I initially had written several long paragraphs here explaining my decision to cover Dynasty, a show that — rest assured, I know — is not very often well-written or worthy of our attention based on its quality, especially in comparison to Dallas, a show of equal importance that actually deserves to be held in higher esteem. But when I first announced coverage of this series back in the comments of another post in May, I was able to reiterate my thoughts much more succinctly. Therefore, I’m going to reprint those comments here (with thanks to Brandon and all the other readers who initially contributed to the discussion)! The question poised was about the other primetime soaps, Falcon Crest (1981-1990, CBS), which premiered in the late fall of 1981 (during Dynasty‘s second season) and Knots Landing (1979-1993, CBS), the more grounded spin-off of Dallas.
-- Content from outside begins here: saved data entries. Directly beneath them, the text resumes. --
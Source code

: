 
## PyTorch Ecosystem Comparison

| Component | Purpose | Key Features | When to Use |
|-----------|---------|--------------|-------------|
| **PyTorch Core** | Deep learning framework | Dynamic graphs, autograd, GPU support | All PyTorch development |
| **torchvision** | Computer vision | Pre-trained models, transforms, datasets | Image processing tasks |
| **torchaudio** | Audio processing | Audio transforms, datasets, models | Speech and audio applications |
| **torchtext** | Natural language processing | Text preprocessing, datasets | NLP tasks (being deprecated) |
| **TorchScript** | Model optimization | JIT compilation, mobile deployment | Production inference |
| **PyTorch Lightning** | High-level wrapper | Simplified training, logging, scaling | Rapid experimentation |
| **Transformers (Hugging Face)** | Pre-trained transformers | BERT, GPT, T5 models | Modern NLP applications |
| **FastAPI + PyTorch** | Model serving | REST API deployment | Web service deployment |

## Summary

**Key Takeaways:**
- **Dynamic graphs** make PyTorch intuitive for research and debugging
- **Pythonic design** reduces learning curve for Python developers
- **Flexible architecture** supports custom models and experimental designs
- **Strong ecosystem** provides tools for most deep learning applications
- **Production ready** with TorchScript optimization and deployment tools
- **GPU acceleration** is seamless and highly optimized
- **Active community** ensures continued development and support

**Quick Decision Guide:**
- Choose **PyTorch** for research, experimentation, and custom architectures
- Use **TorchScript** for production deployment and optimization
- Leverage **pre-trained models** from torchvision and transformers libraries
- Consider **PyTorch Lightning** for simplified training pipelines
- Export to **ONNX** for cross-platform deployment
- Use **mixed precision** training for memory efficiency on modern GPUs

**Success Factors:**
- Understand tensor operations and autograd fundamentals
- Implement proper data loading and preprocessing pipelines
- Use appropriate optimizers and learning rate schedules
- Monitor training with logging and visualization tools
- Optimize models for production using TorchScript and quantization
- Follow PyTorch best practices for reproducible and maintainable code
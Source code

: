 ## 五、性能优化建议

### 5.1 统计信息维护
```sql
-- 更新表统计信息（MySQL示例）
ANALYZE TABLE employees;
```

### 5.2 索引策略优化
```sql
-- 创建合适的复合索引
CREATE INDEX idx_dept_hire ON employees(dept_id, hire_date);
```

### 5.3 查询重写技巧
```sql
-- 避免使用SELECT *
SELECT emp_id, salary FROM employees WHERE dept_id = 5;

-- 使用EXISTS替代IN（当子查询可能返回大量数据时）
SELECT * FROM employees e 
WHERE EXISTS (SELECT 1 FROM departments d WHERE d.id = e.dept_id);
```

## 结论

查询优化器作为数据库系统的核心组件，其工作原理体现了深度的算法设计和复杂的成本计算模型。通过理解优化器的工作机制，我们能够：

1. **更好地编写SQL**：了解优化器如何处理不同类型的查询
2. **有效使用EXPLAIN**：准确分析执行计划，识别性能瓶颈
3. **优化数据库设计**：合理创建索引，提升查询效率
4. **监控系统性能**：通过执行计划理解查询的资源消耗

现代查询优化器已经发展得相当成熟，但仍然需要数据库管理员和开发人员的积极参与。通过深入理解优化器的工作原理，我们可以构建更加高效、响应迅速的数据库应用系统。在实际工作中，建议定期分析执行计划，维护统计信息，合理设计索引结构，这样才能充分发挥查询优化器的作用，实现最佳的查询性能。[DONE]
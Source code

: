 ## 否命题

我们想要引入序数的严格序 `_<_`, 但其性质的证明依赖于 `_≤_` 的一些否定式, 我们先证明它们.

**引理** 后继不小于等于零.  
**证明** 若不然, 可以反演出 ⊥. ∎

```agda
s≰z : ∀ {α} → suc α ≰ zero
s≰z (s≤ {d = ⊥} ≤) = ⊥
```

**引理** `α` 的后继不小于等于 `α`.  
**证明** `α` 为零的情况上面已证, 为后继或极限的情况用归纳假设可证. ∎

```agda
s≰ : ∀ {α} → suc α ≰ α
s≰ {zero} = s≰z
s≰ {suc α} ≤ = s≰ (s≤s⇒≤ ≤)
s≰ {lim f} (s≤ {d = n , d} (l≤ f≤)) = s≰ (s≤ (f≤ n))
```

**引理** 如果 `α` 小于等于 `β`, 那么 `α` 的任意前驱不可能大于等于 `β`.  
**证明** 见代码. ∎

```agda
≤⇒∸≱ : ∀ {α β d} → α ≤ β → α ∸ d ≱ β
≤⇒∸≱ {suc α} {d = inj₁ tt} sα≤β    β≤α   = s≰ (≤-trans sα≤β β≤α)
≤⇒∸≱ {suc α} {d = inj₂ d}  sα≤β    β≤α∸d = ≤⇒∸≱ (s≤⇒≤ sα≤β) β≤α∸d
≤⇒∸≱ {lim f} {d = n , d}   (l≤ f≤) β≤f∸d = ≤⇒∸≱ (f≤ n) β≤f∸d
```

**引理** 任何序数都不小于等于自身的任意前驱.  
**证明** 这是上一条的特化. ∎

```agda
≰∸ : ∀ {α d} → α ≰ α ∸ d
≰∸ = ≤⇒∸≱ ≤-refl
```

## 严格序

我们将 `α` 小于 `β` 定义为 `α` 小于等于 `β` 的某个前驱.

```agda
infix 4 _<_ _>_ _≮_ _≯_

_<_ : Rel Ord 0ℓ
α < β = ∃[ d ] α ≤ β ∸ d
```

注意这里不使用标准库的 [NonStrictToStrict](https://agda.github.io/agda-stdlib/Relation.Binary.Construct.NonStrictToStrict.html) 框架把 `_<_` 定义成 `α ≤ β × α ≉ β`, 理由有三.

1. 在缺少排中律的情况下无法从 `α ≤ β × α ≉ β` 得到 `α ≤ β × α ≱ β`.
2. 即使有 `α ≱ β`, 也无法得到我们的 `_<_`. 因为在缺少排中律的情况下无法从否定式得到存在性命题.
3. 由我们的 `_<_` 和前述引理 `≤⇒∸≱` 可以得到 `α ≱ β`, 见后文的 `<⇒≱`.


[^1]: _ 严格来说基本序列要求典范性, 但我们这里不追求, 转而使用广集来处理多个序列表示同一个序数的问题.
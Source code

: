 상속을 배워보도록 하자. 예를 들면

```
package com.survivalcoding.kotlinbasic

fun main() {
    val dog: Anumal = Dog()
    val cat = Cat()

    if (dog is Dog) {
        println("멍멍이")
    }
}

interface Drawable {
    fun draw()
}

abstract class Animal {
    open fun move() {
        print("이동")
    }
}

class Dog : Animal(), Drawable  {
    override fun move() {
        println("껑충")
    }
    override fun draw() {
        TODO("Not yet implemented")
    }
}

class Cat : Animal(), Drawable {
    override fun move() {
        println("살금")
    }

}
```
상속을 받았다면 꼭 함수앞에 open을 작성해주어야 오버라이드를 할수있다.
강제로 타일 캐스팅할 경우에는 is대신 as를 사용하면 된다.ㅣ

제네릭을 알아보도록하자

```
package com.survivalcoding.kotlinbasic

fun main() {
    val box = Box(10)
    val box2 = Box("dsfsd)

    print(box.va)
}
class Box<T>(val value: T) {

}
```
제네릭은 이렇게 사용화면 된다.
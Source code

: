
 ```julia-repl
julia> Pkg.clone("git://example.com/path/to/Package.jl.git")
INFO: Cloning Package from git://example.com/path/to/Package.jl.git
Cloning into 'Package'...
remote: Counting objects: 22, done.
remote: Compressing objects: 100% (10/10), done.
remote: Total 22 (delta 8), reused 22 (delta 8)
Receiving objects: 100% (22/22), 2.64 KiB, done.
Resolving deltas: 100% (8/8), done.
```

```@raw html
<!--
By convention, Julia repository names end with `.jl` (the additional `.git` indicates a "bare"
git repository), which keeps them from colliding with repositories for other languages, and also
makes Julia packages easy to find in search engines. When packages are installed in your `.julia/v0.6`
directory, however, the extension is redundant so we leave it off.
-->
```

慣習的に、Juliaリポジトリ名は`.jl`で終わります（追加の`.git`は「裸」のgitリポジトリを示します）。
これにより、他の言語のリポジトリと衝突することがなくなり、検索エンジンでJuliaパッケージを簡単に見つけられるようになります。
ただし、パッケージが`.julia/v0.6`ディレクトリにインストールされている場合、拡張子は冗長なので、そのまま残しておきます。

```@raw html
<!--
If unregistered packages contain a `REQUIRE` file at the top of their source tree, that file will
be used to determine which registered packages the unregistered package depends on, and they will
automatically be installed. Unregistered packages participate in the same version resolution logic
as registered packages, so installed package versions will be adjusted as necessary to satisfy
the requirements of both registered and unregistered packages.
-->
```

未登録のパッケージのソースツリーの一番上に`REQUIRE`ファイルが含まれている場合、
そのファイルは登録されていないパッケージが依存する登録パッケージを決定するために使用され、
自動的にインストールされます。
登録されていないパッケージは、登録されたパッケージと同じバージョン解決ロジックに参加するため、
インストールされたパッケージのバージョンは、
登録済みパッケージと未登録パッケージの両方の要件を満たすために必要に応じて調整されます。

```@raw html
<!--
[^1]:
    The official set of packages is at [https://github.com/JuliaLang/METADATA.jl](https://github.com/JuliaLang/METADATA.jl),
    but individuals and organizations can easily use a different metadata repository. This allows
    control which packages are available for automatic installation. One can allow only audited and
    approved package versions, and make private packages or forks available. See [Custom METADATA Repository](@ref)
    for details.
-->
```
In a nutshell: I’ve seen a little bit of both Knots Landing and Falcon Crest. I believe that the former has a lot of merits, but would require a big time commitment to discuss, while the latter isn’t exceptional. Now, regarding the other two…
In complete transparency, I’ll tell you that I actually toyed with covering Dallas instead of Dynasty, as I have complete sets of both series (and actually believe the former to be the more narratively sound), but there were three big reasons that ultimately persuaded me to cover the latter this August instead.
1) I know Dynasty better, having first screened the entire series about a decade ago (when I was but a middle schooler battling chronic insomnia), while most of Dallas I’ve seen only once… So at this moment, I feel more qualified to discuss Dynasty.
2) I think Dynasty is easier to enjoy sans “strings.” When it’s good, it’s good; when it’s bad, it’s bad. From this simplicity comes an ability to embrace its consistent entertainment value without ignoring its unending (and I mean UNENDING) list of missteps. In contrast, the qualitative “shades of gray” that exist more readily on Dallas require a sharper critical eye to dissect, thus making the series’ entertainment value less durable in the wake of its faults. In other words, Dallas commands greater respect, which means the unrespectable moments are more heartbreaking — even if, for the sake of argument, they’re never as low as Dynasty‘s.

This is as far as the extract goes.